• YOUR INSTRUCTIONS:
From the listing below, copy every line with the word "into".

• SUPPLIED MATERIAL:
"""

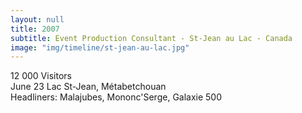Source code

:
```yaml
---
layout: null
title: 2007
subtitle: Event Production Consultant - St-Jean au Lac - Canada
image: "img/timeline/st-jean-au-lac.jpg"
---
```

12 000 Visitors  
June 23
Lac St-Jean, Métabetchouan  
Headliners:  Malajubes, Mononc'Serge, Galaxie 500
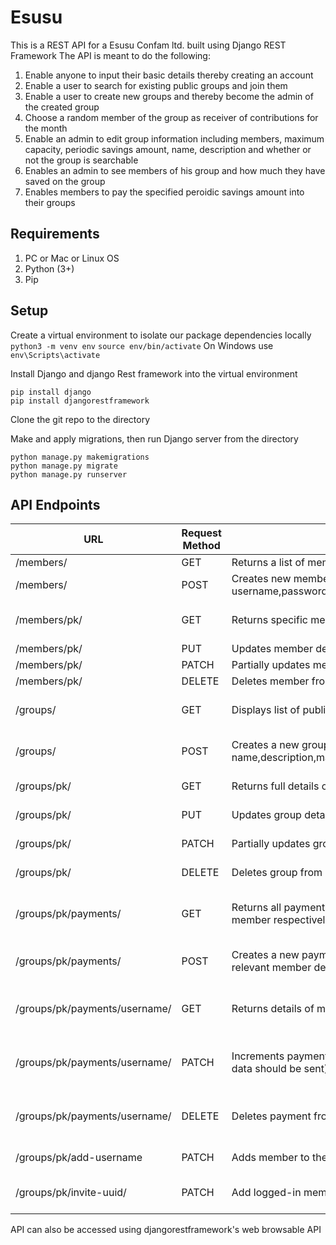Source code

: # Esusu

This is a REST API for a Esusu Confam ltd. built using Django REST Framework
The API is meant to do the following:
1. Enable anyone to input their basic details thereby creating an account
2. Enable a user to search for existing public groups and join them
3. Enable a user to create new groups and thereby become the admin  of the created group
4. Choose a random member of the group as receiver of contributions for the month
5. Enable an admin to edit group information including members, maximum capacity, periodic savings amount, name, description and whether or not the group is searchable
6. Enables an admin to see members of his group and how much they have saved on the group
7. Enables members to pay the specified peroidic savings amount into their groups

## Requirements
1. PC or Mac or Linux OS
2. Python (3+)
3. Pip

## Setup
Create a virtual environment to isolate our package dependencies locally
`python3 -m venv env`
`source env/bin/activate`
On Windows use `env\Scripts\activate`

Install Django and django Rest framework into the virtual environment
```
pip install django
pip install djangorestframework
```

Clone the git repo to the directory

Make and apply migrations, then run Django server from the directory
```
python manage.py makemigrations
python manage.py migrate
python manage.py runserver
```


## API Endpoints

|URL|Request Method|Description|Access|
|---|---|---|---|
|/members/|GET|Returns a list of members with their basic details|Anyone|
|/members/|POST|Creates new member (POST data: username,password,first_ame,last_name,email|Anyone|
|/members/pk/|GET|Returns specific member details|Logged specific member|
|/members/pk/|PUT|Updates member details||Logged in specific member|
|/members/pk/|PATCH|Partially updates member details||Logged in specific member|
|/members/pk/|DELETE|Deletes member from database||Logged in specific member|
|/groups/|GET|Displays list of public groups|Logged in members|
|/groups/|POST|Creates a new group (POST data: name,description,max_capacity,savings_amount,is_searchable)|Logged in members|
|/groups/pk/|GET|Returns full details of the group|Group admin|
|/groups/pk/|PUT|Updates group details|Group admin|
|/groups/pk/|PATCH|Partially updates group details|Group admin|
|/groups/pk/|DELETE|Deletes group from database|Group admin|
|/groups/pk/payments/|GET|Returns all payments or member payment to group admin or member respectively|Group admin or logged in member|
|/groups/pk/payments/|POST|Creates a new payment into the group, automatically adding relevant member details|Logged in group member|
|/groups/pk/payments/username/|GET|Returns details of member's payment in group|Group admin or logged in member|
|/groups/pk/payments/username/|PATCH|Increments payment amount using group's saving amount (No data should be sent)|Group admin or logged in member|
|/groups/pk/payments/username/|DELETE|Deletes payment from database|Group admin or logged in member|
|/groups/pk/add-username|PATCH|Adds member to the group using member's username|Group admin|
|/groups/pk/invite-uuid/|PATCH|Add logged-in member to the group whose uuid is called|Logged-in member|




API can also be accessed using djangorestframework's web browsable API
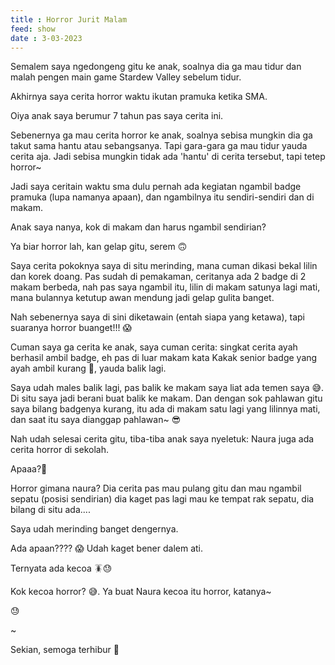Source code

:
 ```yaml
---
title : Horror Jurit Malam
feed: show
date : 3-03-2023
---
```


Semalem saya ngedongeng gitu ke anak, soalnya dia ga mau tidur dan malah pengen main game Stardew Valley sebelum tidur.

Akhirnya saya cerita horror waktu ikutan pramuka ketika SMA.

Oiya anak saya berumur 7 tahun pas saya cerita ini.

Sebenernya ga mau cerita horror ke anak, soalnya sebisa mungkin dia ga takut sama hantu atau sebangsanya. Tapi gara-gara ga mau tidur yauda cerita aja. Jadi sebisa mungkin tidak ada 'hantu' di cerita tersebut, tapi tetep horror~

Jadi saya ceritain waktu sma dulu pernah ada kegiatan ngambil badge pramuka (lupa namanya apaan), dan ngambilnya itu sendiri-sendiri dan di makam. 

Anak saya nanya, kok di makam dan harus ngambil sendirian? 

Ya biar horror lah, kan gelap gitu, serem 🙃

Saya cerita pokoknya saya di situ merinding, mana cuman dikasi bekal lilin dan korek doang. Pas sudah di pemakaman, ceritanya ada 2 badge di 2 makam berbeda, nah pas saya ngambil itu, lilin di makam satunya lagi mati, mana bulannya ketutup awan mendung jadi gelap gulita banget.

Nah sebenernya saya di sini diketawain (entah siapa yang ketawa), tapi suaranya horror buanget!!! 😱

Cuman saya ga cerita ke anak, saya cuman cerita: singkat cerita ayah berhasil ambil badge, eh pas di luar makam kata Kakak senior badge yang ayah ambil kurang 🤯, yauda balik lagi.

Saya udah males balik lagi, pas balik ke makam saya liat ada temen saya 😅. Di situ saya jadi berani buat balik ke makam. Dan dengan sok pahlawan gitu saya bilang badgenya kurang, itu ada di makam satu lagi yang lilinnya mati, dan saat itu saya dianggap pahlawan~ 😎

Nah udah selesai cerita gitu, tiba-tiba anak saya nyeletuk: Naura juga ada cerita horror di sekolah.

Apaaa?🤯

Horror gimana naura? Dia cerita pas mau pulang gitu dan mau ngambil sepatu (posisi sendirian) dia kaget pas lagi mau ke tempat rak sepatu, dia bilang di situ ada....

Saya udah merinding banget dengernya. 

Ada apaan???? 😱 Udah kaget bener dalem ati.

Ternyata ada kecoa 🪳😓

Kok kecoa horror? 😅. Ya buat Naura kecoa itu horror, katanya~

😓

~

Sekian, semoga terhibur 🤭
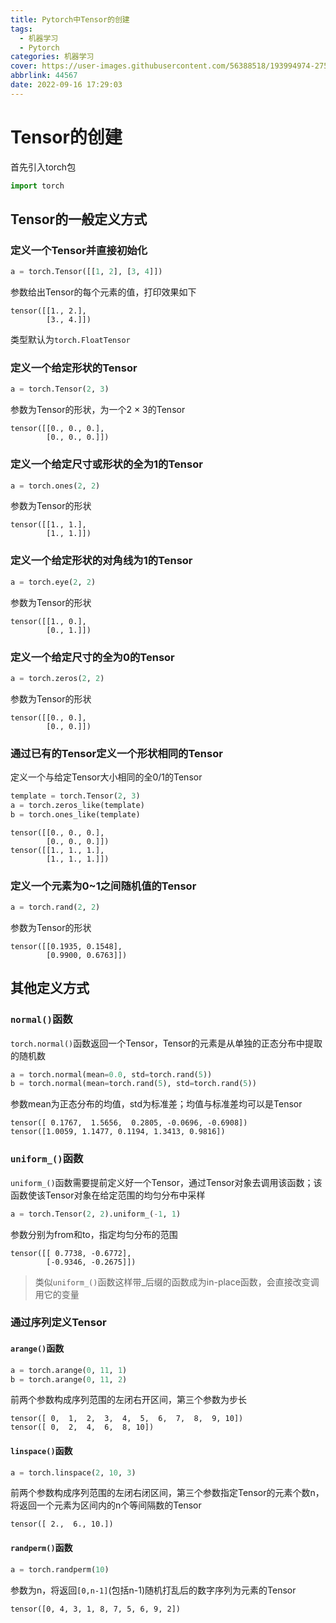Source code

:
 ```yaml
---
title: Pytorch中Tensor的创建
tags:
  - 机器学习
  - Pytorch
categories: 机器学习
cover: https://user-images.githubusercontent.com/56388518/193994974-2751204b-86b3-4c32-abe3-19024142beeb.png
abbrlink: 44567
date: 2022-09-16 17:29:03
---
```


# Tensor的创建

首先引入torch包

```python
import torch
```

## Tensor的一般定义方式

### 定义一个Tensor并直接初始化

```python
a = torch.Tensor([[1, 2], [3, 4]])
```

参数给出Tensor的每个元素的值，打印效果如下

```
tensor([[1., 2.],
        [3., 4.]])
```

类型默认为`torch.FloatTensor`

### 定义一个给定形状的Tensor

```python
a = torch.Tensor(2, 3)
```

参数为Tensor的形状，为一个2 × 3的Tensor

```
tensor([[0., 0., 0.],
        [0., 0., 0.]])
```

### 定义一个给定尺寸或形状的全为1的Tensor

```python
a = torch.ones(2, 2)
```

参数为Tensor的形状

```
tensor([[1., 1.],
        [1., 1.]])
```

### 定义一个给定形状的对角线为1的Tensor

```python
a = torch.eye(2, 2)
```

参数为Tensor的形状

```
tensor([[1., 0.],
        [0., 1.]])
```

### 定义一个给定尺寸的全为0的Tensor

```python
a = torch.zeros(2, 2)
```

参数为Tensor的形状

```
tensor([[0., 0.],
        [0., 0.]])
```

### 通过已有的Tensor定义一个形状相同的Tensor

定义一个与给定Tensor大小相同的全0/1的Tensor

```python
template = torch.Tensor(2, 3)
a = torch.zeros_like(template)
b = torch.ones_like(template)
```

```
tensor([[0., 0., 0.],
        [0., 0., 0.]])
tensor([[1., 1., 1.],
        [1., 1., 1.]])
```

### 定义一个元素为0~1之间随机值的Tensor

```python
a = torch.rand(2, 2)
```

参数为Tensor的形状

```
tensor([[0.1935, 0.1548],
        [0.9900, 0.6763]])
```

## 其他定义方式

### `normal()`函数

`torch.normal()`函数返回一个Tensor，Tensor的元素是从单独的正态分布中提取的随机数

```python
a = torch.normal(mean=0.0, std=torch.rand(5))
b = torch.normal(mean=torch.rand(5), std=torch.rand(5))
```

参数mean为正态分布的均值，std为标准差；均值与标准差均可以是Tensor

```
tensor([ 0.1767,  1.5656,  0.2805, -0.0696, -0.6908])
tensor([1.0059, 1.1477, 0.1194, 1.3413, 0.9816])
```

### `uniform_()`函数

`uniform_()`函数需要提前定义好一个Tensor，通过Tensor对象去调用该函数；该函数使该Tensor对象在给定范围的均匀分布中采样

```python
a = torch.Tensor(2, 2).uniform_(-1, 1)
```

参数分别为from和to，指定均匀分布的范围

```
tensor([[ 0.7738, -0.6772],
        [-0.9346, -0.2675]])
```

> 类似`uniform_()`函数这样带_后缀的函数成为in-place函数，会直接改变调用它的变量

### 通过序列定义Tensor

#### `arange()`函数

```python
a = torch.arange(0, 11, 1)
b = torch.arange(0, 11, 2)
```

前两个参数构成序列范围的左闭右开区间，第三个参数为步长

```
tensor([ 0,  1,  2,  3,  4,  5,  6,  7,  8,  9, 10])
tensor([ 0,  2,  4,  6,  8, 10])
```

#### `linspace()`函数

```python
a = torch.linspace(2, 10, 3)
```

前两个参数构成序列范围的左闭右闭区间，第三个参数指定Tensor的元素个数n，将返回一个元素为区间内的n个等间隔数的Tensor

```
tensor([ 2.,  6., 10.])
```

#### `randperm()`函数

```python
a = torch.randperm(10)
```

参数为n，将返回`[0,n-1]`(包括n-1)随机打乱后的数字序列为元素的Tensor

```
tensor([0, 4, 3, 1, 8, 7, 5, 6, 9, 2])
```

"""

• RESULT OF THE TASK:
7. Enables members to pay the specified peroidic savings amount into their groups
Install Django and django Rest framework into the virtual environment
|/groups/pk/payments/|POST|Creates a new payment into the group, automatically adding relevant member details|Logged in group member|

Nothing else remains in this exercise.